Note (2025-11-26 06:13)
“The existential struggle between being a ‘we’ and an ‘us’”:
In extending the existential and phenomenological importance of ‘the Look’ to collective (rather than individual) experience, Sartre draws a distinction between the ‘we-subject’ (le nous-sujet) and the ‘we-object’ (le nous-objet). Since nous in French is used for the first-person plural, in English we could translate Sartre (as his American translator Hazel Barnes did) as drawing a distinction between the ‘we’ and the ‘us’. Sartre himself was wary of deriving theoretical insights from mere grammatical categories, especially when many languages do not even use or differentiate between a first-person plural pronoun. But, as the philosopher Sarah Pawlett-Jackson argues in The Phenomenology of the Second-Person Plural (2025), pronouns came into use precisely in order to capture a particular form of lived experience, a particular phenomenological standpoint.

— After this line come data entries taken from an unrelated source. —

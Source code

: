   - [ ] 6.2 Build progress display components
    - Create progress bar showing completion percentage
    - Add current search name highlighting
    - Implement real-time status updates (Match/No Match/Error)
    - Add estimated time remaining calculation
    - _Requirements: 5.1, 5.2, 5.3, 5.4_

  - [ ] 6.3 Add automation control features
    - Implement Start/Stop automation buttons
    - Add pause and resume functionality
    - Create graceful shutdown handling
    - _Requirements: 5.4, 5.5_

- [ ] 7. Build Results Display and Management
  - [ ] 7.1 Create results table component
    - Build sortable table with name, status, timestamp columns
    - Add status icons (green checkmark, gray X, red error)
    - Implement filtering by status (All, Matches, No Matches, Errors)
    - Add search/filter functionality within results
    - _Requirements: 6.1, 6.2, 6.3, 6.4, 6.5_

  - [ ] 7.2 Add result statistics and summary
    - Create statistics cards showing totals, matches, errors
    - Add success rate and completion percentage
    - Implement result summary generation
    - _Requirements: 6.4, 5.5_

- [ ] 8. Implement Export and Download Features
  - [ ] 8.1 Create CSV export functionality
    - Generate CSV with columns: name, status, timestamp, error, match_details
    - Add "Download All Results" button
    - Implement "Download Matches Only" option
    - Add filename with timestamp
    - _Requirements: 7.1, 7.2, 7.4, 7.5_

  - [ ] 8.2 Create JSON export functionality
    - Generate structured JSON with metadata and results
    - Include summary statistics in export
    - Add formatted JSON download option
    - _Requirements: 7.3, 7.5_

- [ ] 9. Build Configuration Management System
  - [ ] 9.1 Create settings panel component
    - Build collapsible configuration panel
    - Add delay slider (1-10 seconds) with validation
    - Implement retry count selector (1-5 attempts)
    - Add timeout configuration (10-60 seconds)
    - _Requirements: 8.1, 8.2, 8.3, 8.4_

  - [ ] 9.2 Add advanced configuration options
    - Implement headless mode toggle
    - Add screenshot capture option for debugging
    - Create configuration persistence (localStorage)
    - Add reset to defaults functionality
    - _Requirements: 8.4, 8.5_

In order to experience the world from a ‘we-perspective’, certain basic criteria need to be met. First of all, there must be a plurality of subjects who are undergoing the experience. If I am the only person enjoying the sunset, my enjoyment is felt by me as an individual subject, rather than by we as a plural subject. Secondly, the subjects must be unified in some sense. If a stranger sitting near me is enjoying the same sunset, it would be presumptuous to say that we experienced it together unless our enjoyment has been communicated to one another. We haven’t created the necessary unity.
[W]hereas a we-experience can take place between a dyad, an us-experience is necessarily triadic in its structure. A felt sense of ‘us-ness’ can arise only in relation to an external Third element.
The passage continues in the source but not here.